_TASK ITEM_
Exactly as given, write out the lines from the one containing "All modules below" through the end of the listing, with both ends included and nothing else.
___
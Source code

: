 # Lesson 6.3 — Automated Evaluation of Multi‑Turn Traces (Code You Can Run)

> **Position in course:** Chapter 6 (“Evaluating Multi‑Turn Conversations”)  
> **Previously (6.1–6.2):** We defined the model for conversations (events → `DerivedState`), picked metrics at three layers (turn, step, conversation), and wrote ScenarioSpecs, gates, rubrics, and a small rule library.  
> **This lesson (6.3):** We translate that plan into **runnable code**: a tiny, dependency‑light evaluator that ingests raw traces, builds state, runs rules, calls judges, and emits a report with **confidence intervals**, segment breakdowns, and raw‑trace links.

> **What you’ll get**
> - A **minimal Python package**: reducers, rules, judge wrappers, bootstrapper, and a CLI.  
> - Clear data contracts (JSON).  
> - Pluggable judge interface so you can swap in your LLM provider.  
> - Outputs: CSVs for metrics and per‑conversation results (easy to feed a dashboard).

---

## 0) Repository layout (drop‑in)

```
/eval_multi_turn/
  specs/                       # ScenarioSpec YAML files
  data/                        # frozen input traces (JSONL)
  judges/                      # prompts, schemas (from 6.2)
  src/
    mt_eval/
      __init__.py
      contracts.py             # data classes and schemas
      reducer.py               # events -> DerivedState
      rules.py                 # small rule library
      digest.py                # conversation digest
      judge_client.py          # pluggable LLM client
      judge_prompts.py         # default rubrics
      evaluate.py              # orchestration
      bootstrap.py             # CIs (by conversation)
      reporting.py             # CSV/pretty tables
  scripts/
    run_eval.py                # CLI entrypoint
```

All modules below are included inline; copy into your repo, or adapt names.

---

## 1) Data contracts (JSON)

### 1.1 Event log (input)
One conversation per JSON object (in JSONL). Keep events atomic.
___
_ANSWER BOX_
All modules below are included inline; copy into your repo, or adapt names.

---

## 1) Data contracts (JSON)

### 1.1 Event log (input)
One conversation per JSON object (in JSONL). Keep events atomic.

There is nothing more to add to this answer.